WHAT TO DO
Which lines below mention "Velocity"? Pick each one out.

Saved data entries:
◆ ◆ ◆
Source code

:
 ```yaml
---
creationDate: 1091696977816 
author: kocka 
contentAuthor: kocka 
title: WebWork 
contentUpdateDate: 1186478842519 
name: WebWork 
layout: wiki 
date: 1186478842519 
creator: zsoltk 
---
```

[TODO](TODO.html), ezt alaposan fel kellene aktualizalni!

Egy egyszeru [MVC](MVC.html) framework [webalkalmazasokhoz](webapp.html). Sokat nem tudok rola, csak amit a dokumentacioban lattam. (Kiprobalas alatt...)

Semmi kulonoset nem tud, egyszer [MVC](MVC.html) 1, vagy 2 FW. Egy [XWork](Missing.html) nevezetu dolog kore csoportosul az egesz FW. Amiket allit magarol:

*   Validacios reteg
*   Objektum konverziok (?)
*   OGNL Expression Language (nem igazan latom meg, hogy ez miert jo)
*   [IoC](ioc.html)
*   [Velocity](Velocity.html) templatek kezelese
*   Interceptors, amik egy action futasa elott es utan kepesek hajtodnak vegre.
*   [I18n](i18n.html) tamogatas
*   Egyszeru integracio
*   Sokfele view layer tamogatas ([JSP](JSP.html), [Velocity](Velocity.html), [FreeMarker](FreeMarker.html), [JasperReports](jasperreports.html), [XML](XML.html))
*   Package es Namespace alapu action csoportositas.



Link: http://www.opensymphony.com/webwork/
◆ ◆ ◆
ANSWER BOX
*   [Velocity](Velocity.html) templatek kezelese
*   Sokfele view layer tamogatas ([JSP](JSP.html), [Velocity](Velocity.html), [FreeMarker](FreeMarker.html), [JasperReports](jasperreports.html), [XML](XML.html))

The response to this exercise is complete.